It’s easy these days to find things to be grateful for in my personal life. So much so, that it’s been a struggle to share my gratitude publicly over the last month or two as the daily onslaught of breaking news seems to ratchet up the level of terribleness with every sunrise. What right do I have to celebrate in the face of this?
It smells like a campfire outside. The sun is shining, but I don’t know that I will see it as the haze of the Woolsey Fire envelops Los Angeles. It’s Veteran’s Day weekend, and this nation’s president is derelict in his duties as commander-in-chief failing to honor properly those who serve or have served in our military. There was a mass shooting 41 miles from my house just a few short days ago. There have been so many mass shootings across this country this year that I’ve forgotten some.
After Tuesday night’s midterm election results were revealed, I began Wednesday morning with a meditation. I’ve been journaling more—once in the morning to set my intention for the day and at the end of the night to take an accounting—and in that process on that day, I committed to tapping out a bit from breaking news at least for the rest of the year. The world immediately pushed against this notion with crazy, but I’ve mostly held to it. Even if I haven’t yet replaced all that attention-seeking with books and maybe learning some new things,—my Candy Crush skills though are getting damn good—I have been more intentional with how I spend my time. I’m less informed, perhaps, minute-by-minute but not uninformed.

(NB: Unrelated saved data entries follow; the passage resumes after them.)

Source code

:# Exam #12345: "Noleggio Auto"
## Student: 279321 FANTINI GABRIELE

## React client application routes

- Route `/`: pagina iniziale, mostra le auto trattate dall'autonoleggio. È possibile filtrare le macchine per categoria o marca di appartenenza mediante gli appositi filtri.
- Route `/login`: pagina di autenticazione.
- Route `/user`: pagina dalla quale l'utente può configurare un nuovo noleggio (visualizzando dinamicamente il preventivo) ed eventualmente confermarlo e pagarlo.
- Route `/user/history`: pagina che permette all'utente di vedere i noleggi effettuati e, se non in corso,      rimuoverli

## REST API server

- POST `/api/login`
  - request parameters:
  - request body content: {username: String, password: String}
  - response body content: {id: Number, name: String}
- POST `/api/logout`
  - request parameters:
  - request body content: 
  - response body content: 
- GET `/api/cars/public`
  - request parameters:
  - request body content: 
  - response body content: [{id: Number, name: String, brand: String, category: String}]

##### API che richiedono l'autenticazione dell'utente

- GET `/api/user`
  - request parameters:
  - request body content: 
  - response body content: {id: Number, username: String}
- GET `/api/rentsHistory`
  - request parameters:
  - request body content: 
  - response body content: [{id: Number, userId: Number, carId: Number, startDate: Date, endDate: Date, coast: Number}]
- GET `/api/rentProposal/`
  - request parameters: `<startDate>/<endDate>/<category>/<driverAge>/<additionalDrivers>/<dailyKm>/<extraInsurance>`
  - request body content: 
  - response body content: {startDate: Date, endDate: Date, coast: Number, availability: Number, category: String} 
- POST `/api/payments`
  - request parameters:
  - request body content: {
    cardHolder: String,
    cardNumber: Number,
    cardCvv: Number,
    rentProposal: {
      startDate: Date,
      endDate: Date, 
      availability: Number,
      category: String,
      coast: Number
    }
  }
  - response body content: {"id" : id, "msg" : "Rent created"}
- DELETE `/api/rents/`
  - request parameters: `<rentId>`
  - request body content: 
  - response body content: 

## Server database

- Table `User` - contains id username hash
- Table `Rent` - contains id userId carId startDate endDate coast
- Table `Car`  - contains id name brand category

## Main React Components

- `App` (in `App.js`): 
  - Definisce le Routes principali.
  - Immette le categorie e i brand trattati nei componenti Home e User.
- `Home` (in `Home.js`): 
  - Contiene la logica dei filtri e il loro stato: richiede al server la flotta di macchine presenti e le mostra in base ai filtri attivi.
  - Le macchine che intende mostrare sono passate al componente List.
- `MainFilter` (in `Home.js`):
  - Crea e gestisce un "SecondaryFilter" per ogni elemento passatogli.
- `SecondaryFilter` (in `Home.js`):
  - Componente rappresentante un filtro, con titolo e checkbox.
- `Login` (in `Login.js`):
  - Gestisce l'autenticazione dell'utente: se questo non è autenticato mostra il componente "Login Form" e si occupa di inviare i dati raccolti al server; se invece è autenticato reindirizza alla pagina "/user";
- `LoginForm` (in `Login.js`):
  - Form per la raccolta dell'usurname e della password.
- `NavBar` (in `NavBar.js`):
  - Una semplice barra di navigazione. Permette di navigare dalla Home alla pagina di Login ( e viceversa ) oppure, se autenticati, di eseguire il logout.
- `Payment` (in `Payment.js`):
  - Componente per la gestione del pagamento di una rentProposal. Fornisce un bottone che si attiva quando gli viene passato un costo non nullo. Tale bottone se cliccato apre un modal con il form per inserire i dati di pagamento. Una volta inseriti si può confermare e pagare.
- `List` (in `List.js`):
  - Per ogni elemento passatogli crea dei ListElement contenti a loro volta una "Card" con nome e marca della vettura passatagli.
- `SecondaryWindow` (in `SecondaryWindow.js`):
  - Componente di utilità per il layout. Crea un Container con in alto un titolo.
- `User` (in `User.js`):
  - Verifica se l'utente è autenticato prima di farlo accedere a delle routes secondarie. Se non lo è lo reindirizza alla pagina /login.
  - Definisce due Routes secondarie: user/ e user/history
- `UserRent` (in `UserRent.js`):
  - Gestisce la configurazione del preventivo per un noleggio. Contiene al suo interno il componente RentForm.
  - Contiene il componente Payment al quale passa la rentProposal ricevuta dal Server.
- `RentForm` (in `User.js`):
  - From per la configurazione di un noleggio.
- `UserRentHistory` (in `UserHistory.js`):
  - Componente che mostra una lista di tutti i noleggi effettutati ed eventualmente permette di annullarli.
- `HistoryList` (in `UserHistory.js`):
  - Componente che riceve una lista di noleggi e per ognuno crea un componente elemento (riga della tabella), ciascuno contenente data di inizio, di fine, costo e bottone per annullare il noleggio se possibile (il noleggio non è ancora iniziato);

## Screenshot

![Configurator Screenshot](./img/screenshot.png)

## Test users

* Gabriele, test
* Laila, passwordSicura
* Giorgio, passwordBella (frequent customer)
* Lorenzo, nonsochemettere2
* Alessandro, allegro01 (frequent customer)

I get my news in the morning from my favorite podcasts and then in the evening on the way home from my news curating apps and newsletters, and then I’m trying my best to go about my life.
And, this week, that’s what I’m grateful for: reclaiming my time.
And for being alive.
With a roof over my head.
Fewer people can say that today than last Sunday.
I don’t know what it’s all for, but I’m here.
Might as well dance.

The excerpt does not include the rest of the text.